母が免許証を自主返納した日

この間は、あおり運転についての話を書いた。
今回は、これから先、高齢者の人がぶち当たるだろう問題について書く。

私の実家の母が、先日車の運転免許証を自主返納した。
理由としては、車の運転が体の変化で、できなくなった為だ。

骨粗しょう症による背骨のいくつかの骨が、骨折して背中が丸くなった。
背中が丸くなった為に、運転席に座っても、窓から外を見ることが難しくなった。

私が留守のときに、父が膝の手術で入院しているときに、母は自動車で病院へ行こうとしたときに、ガレージから車を出したときに、座席の見えにくさに気が付いて、運転をやめた。

運転免許証の所有に、年齢制限はないけれど、75歳以上になると、免許更新時に認知症検査が行われる。
母はなんら問題はなく、更新はできたけれど、「運転もしないのに、免許証を持っていてもねぇ」と悩んで、ついに自主返納を決めて、返納した。

対人事故や対物事故歴は全くなく、ずっとゴールド免許だった。
しかし、身体的なことで返納しなければならないとなると少し困ることは出る。

父も足は不自由で、条件付きで運転は認められている。
その父も高齢で、私たちの地域は車がないと、生活ができない場所である。

まだ父は健在であるものの、母が一番心配するのは、父が先立たれてからのことで、車がないと買い物すら困難なところである。
便利な地域の人からすれば、私たちの町が、かなり田舎であることは想像つかない。

反対に、高齢者の危険運転も指摘されていて、「運転に自信がなければ、自主返納をして欲しい」と呼びかけている。
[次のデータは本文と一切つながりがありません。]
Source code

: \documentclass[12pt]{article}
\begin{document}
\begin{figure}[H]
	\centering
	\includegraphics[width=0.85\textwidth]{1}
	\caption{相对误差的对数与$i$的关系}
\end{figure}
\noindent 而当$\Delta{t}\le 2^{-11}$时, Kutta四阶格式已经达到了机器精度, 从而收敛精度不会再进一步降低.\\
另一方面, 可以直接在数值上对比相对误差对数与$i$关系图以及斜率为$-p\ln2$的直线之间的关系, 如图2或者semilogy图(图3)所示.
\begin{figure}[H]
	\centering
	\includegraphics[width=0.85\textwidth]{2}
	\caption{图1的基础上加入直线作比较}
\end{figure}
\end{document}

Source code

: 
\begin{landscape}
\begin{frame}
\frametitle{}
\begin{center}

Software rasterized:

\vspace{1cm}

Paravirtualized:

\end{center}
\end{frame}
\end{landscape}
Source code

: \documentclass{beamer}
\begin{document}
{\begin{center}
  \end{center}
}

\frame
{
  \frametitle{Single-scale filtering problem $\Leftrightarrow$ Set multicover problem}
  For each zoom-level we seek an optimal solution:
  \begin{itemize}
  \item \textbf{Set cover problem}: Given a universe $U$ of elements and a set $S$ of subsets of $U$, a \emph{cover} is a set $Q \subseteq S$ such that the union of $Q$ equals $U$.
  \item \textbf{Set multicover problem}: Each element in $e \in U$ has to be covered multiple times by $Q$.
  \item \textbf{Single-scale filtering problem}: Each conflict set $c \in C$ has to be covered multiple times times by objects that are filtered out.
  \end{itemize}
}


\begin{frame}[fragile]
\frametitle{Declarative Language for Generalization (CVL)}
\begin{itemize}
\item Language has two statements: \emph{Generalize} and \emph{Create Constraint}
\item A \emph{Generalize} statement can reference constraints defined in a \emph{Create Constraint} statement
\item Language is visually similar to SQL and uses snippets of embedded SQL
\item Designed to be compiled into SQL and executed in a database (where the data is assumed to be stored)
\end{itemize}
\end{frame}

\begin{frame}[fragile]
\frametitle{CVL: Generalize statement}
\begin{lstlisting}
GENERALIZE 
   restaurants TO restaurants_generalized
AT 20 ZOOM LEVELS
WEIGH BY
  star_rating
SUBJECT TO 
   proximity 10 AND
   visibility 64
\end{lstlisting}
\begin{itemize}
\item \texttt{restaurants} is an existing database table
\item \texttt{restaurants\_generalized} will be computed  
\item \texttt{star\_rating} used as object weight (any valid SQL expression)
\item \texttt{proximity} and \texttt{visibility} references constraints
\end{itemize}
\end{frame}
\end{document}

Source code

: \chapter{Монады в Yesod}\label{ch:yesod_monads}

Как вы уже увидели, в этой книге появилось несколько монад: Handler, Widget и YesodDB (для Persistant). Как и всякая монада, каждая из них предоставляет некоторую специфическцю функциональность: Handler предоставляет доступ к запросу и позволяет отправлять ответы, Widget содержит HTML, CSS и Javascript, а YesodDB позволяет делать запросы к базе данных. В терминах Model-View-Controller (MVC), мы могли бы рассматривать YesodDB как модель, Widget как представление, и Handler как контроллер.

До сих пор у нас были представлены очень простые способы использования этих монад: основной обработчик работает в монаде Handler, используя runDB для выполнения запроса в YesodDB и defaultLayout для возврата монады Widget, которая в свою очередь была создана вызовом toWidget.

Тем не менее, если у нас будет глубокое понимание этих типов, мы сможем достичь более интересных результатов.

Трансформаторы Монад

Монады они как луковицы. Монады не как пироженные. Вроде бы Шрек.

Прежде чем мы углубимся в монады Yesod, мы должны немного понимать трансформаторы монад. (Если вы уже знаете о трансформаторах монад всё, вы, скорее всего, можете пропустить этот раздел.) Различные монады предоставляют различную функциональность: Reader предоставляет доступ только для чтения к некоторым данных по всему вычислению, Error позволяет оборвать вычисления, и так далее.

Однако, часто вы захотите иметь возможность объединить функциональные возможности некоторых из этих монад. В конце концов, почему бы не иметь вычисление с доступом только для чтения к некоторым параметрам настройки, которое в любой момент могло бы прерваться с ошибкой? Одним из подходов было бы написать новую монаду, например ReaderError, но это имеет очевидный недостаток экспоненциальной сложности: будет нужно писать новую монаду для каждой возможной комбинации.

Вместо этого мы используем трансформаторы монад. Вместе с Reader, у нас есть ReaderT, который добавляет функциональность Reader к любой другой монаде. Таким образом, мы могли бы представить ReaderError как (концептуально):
ところが、車がないと困る高齢者地域もあるわけで、「70歳以上の人は返納すべき!」という話は、酷なわけである。

しかし、自主返納をした母は、なんだかさっぱりしていて、「運転経歴証明書に切り替わって、なんだかすっきりした」という。
実は、運転経歴証明書を見せると、身分証明証として有効でもあるし、都道府県ごとに違うけれど、様々なサービスを受けることができるというメリットはある。

さっぱりした顔ではあったけれど、時々「自分は運転はもうできない」という身体的な老いも感じたのか、寂しげでもあった。